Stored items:
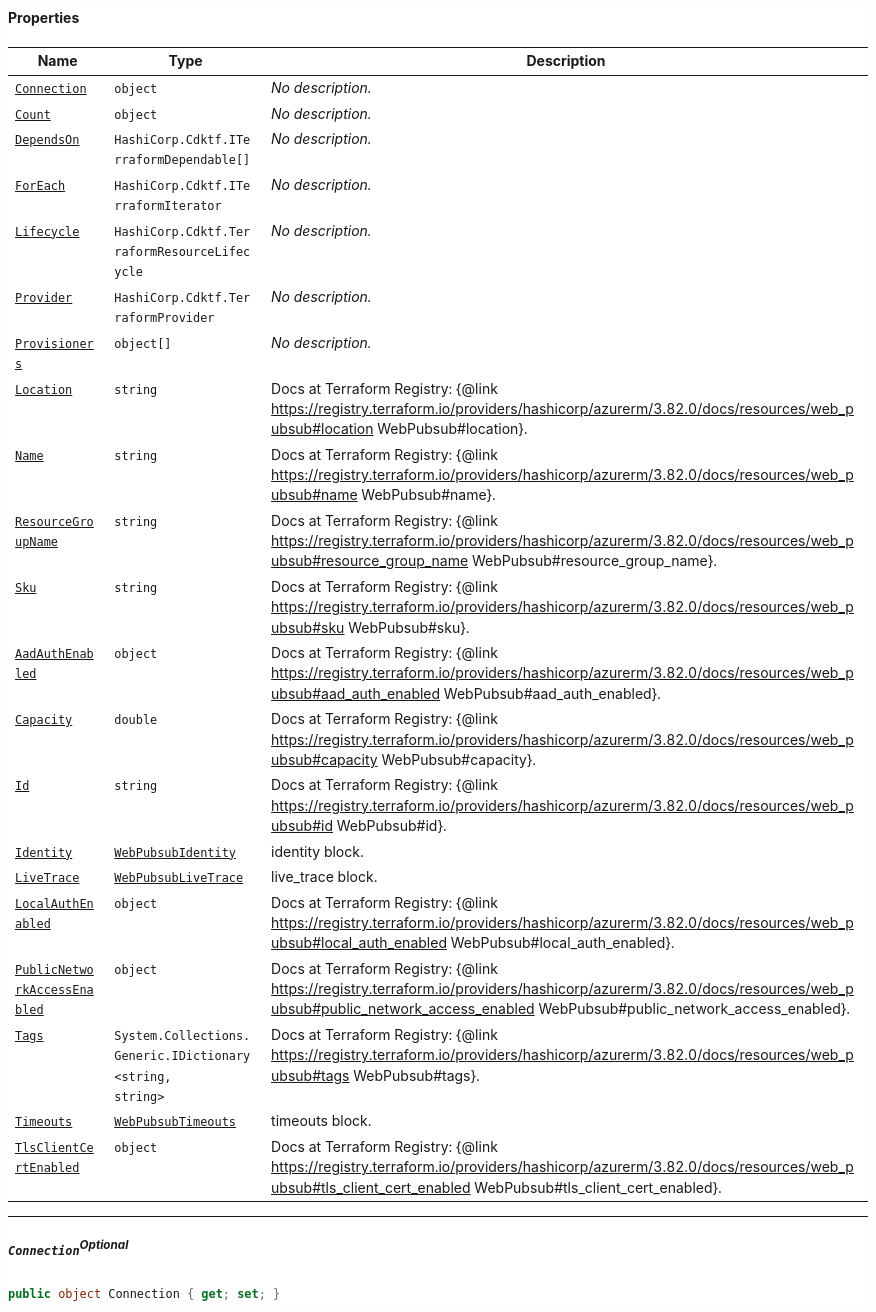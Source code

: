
 ```csharp
```

#### Properties <a name="Properties" id="Properties"></a>

| **Name** | **Type** | **Description** |
| --- | --- | --- |
| <code><a href="#@cdktf/provider-azurerm.webPubsub.WebPubsubConfig.property.connection">Connection</a></code> | <code>object</code> | *No description.* |
| <code><a href="#@cdktf/provider-azurerm.webPubsub.WebPubsubConfig.property.count">Count</a></code> | <code>object</code> | *No description.* |
| <code><a href="#@cdktf/provider-azurerm.webPubsub.WebPubsubConfig.property.dependsOn">DependsOn</a></code> | <code>HashiCorp.Cdktf.ITerraformDependable[]</code> | *No description.* |
| <code><a href="#@cdktf/provider-azurerm.webPubsub.WebPubsubConfig.property.forEach">ForEach</a></code> | <code>HashiCorp.Cdktf.ITerraformIterator</code> | *No description.* |
| <code><a href="#@cdktf/provider-azurerm.webPubsub.WebPubsubConfig.property.lifecycle">Lifecycle</a></code> | <code>HashiCorp.Cdktf.TerraformResourceLifecycle</code> | *No description.* |
| <code><a href="#@cdktf/provider-azurerm.webPubsub.WebPubsubConfig.property.provider">Provider</a></code> | <code>HashiCorp.Cdktf.TerraformProvider</code> | *No description.* |
| <code><a href="#@cdktf/provider-azurerm.webPubsub.WebPubsubConfig.property.provisioners">Provisioners</a></code> | <code>object[]</code> | *No description.* |
| <code><a href="#@cdktf/provider-azurerm.webPubsub.WebPubsubConfig.property.location">Location</a></code> | <code>string</code> | Docs at Terraform Registry: {@link https://registry.terraform.io/providers/hashicorp/azurerm/3.82.0/docs/resources/web_pubsub#location WebPubsub#location}. |
| <code><a href="#@cdktf/provider-azurerm.webPubsub.WebPubsubConfig.property.name">Name</a></code> | <code>string</code> | Docs at Terraform Registry: {@link https://registry.terraform.io/providers/hashicorp/azurerm/3.82.0/docs/resources/web_pubsub#name WebPubsub#name}. |
| <code><a href="#@cdktf/provider-azurerm.webPubsub.WebPubsubConfig.property.resourceGroupName">ResourceGroupName</a></code> | <code>string</code> | Docs at Terraform Registry: {@link https://registry.terraform.io/providers/hashicorp/azurerm/3.82.0/docs/resources/web_pubsub#resource_group_name WebPubsub#resource_group_name}. |
| <code><a href="#@cdktf/provider-azurerm.webPubsub.WebPubsubConfig.property.sku">Sku</a></code> | <code>string</code> | Docs at Terraform Registry: {@link https://registry.terraform.io/providers/hashicorp/azurerm/3.82.0/docs/resources/web_pubsub#sku WebPubsub#sku}. |
| <code><a href="#@cdktf/provider-azurerm.webPubsub.WebPubsubConfig.property.aadAuthEnabled">AadAuthEnabled</a></code> | <code>object</code> | Docs at Terraform Registry: {@link https://registry.terraform.io/providers/hashicorp/azurerm/3.82.0/docs/resources/web_pubsub#aad_auth_enabled WebPubsub#aad_auth_enabled}. |
| <code><a href="#@cdktf/provider-azurerm.webPubsub.WebPubsubConfig.property.capacity">Capacity</a></code> | <code>double</code> | Docs at Terraform Registry: {@link https://registry.terraform.io/providers/hashicorp/azurerm/3.82.0/docs/resources/web_pubsub#capacity WebPubsub#capacity}. |
| <code><a href="#@cdktf/provider-azurerm.webPubsub.WebPubsubConfig.property.id">Id</a></code> | <code>string</code> | Docs at Terraform Registry: {@link https://registry.terraform.io/providers/hashicorp/azurerm/3.82.0/docs/resources/web_pubsub#id WebPubsub#id}. |
| <code><a href="#@cdktf/provider-azurerm.webPubsub.WebPubsubConfig.property.identity">Identity</a></code> | <code><a href="#@cdktf/provider-azurerm.webPubsub.WebPubsubIdentity">WebPubsubIdentity</a></code> | identity block. |
| <code><a href="#@cdktf/provider-azurerm.webPubsub.WebPubsubConfig.property.liveTrace">LiveTrace</a></code> | <code><a href="#@cdktf/provider-azurerm.webPubsub.WebPubsubLiveTrace">WebPubsubLiveTrace</a></code> | live_trace block. |
| <code><a href="#@cdktf/provider-azurerm.webPubsub.WebPubsubConfig.property.localAuthEnabled">LocalAuthEnabled</a></code> | <code>object</code> | Docs at Terraform Registry: {@link https://registry.terraform.io/providers/hashicorp/azurerm/3.82.0/docs/resources/web_pubsub#local_auth_enabled WebPubsub#local_auth_enabled}. |
| <code><a href="#@cdktf/provider-azurerm.webPubsub.WebPubsubConfig.property.publicNetworkAccessEnabled">PublicNetworkAccessEnabled</a></code> | <code>object</code> | Docs at Terraform Registry: {@link https://registry.terraform.io/providers/hashicorp/azurerm/3.82.0/docs/resources/web_pubsub#public_network_access_enabled WebPubsub#public_network_access_enabled}. |
| <code><a href="#@cdktf/provider-azurerm.webPubsub.WebPubsubConfig.property.tags">Tags</a></code> | <code>System.Collections.Generic.IDictionary<string, string></code> | Docs at Terraform Registry: {@link https://registry.terraform.io/providers/hashicorp/azurerm/3.82.0/docs/resources/web_pubsub#tags WebPubsub#tags}. |
| <code><a href="#@cdktf/provider-azurerm.webPubsub.WebPubsubConfig.property.timeouts">Timeouts</a></code> | <code><a href="#@cdktf/provider-azurerm.webPubsub.WebPubsubTimeouts">WebPubsubTimeouts</a></code> | timeouts block. |
| <code><a href="#@cdktf/provider-azurerm.webPubsub.WebPubsubConfig.property.tlsClientCertEnabled">TlsClientCertEnabled</a></code> | <code>object</code> | Docs at Terraform Registry: {@link https://registry.terraform.io/providers/hashicorp/azurerm/3.82.0/docs/resources/web_pubsub#tls_client_cert_enabled WebPubsub#tls_client_cert_enabled}. |

---

##### `Connection`<sup>Optional</sup> <a name="Connection" id="@cdktf/provider-azurerm.webPubsub.WebPubsubConfig.property.connection"></a>

```csharp
public object Connection { get; set; }
```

| INSTRUCTIONS TO FOLLOW |
Note every line above where the string "Connection" shows up, and copy those lines.

| ANSWER BOX |
| <code><a href="#@cdktf/provider-azurerm.webPubsub.WebPubsubConfig.property.connection">Connection</a></code> | <code>object</code> | *No description.* |
##### `Connection`<sup>Optional</sup> <a name="Connection" id="@cdktf/provider-azurerm.webPubsub.WebPubsubConfig.property.connection"></a>
public object Connection { get; set; }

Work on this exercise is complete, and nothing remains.